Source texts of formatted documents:
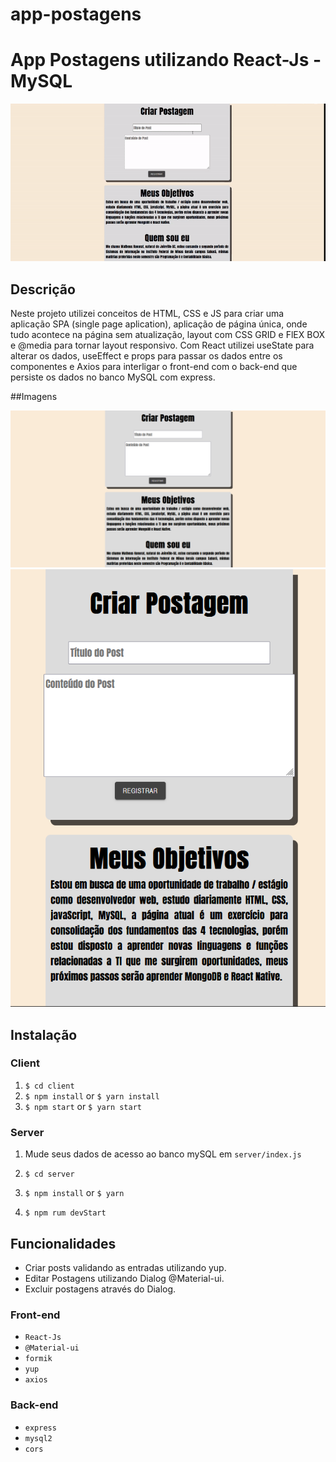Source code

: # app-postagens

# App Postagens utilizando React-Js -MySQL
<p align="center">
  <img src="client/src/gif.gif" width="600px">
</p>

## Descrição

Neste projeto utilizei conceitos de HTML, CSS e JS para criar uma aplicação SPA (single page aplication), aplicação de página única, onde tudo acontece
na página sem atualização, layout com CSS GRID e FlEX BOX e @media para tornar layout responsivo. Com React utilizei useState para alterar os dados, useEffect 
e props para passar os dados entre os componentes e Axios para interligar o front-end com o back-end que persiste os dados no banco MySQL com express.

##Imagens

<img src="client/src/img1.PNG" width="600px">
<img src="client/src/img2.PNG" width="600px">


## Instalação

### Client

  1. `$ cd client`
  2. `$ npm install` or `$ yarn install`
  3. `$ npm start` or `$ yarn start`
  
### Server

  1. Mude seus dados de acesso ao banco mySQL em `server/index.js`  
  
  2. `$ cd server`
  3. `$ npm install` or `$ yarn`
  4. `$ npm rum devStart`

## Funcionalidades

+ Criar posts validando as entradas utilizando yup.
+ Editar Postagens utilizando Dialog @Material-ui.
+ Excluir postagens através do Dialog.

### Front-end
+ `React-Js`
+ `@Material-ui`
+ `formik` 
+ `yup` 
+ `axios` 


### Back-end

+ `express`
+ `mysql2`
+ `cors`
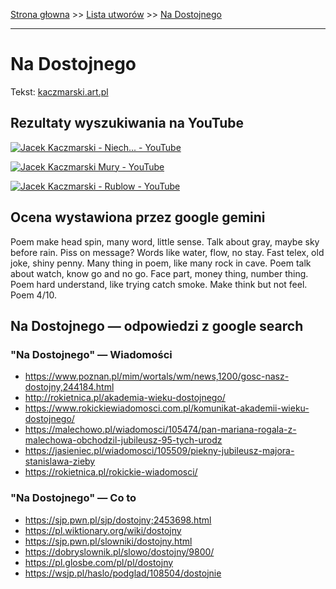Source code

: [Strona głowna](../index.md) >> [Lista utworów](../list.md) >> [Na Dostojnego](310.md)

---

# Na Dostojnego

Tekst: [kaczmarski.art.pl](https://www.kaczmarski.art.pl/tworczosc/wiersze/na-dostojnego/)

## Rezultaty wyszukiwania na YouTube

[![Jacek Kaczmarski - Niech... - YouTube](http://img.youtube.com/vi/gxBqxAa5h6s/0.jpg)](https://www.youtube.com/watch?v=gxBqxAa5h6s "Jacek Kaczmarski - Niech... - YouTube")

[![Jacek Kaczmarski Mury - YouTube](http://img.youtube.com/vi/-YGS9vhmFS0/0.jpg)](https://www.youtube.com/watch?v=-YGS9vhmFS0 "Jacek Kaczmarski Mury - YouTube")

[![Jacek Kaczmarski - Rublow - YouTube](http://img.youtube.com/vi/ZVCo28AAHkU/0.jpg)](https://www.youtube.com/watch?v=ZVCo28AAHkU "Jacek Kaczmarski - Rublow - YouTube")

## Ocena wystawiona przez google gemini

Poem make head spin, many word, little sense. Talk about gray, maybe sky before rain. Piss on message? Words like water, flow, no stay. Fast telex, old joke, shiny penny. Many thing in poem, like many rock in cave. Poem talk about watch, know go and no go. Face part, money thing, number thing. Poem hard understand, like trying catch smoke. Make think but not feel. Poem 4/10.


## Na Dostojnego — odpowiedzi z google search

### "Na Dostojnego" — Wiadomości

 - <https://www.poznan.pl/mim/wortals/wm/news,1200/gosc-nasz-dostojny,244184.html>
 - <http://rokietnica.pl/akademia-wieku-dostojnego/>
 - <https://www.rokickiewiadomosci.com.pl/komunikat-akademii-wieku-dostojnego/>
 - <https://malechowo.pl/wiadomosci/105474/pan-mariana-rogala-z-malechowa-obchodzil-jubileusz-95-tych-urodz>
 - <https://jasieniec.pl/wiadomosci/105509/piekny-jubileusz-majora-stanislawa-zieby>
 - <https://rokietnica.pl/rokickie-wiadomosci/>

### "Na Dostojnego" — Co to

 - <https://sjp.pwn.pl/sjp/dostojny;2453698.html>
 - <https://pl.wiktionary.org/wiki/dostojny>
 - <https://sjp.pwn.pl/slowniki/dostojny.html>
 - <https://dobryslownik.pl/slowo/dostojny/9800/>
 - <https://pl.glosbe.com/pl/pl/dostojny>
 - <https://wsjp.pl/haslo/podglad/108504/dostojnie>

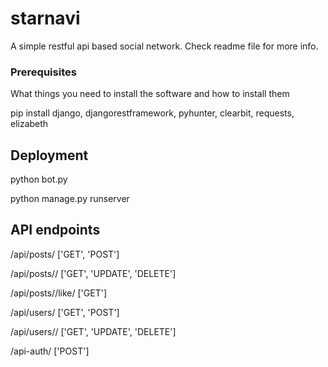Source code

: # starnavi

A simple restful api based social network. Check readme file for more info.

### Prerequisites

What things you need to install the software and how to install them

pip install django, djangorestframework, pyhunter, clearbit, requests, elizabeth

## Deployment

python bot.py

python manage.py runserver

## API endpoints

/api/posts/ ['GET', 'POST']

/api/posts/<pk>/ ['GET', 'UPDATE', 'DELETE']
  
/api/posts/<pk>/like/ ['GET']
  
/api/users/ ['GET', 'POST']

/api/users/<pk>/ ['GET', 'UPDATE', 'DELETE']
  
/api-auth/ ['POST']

Task description:
The answer should be a single number: how many lines in the records contain "users".

Written reply:
2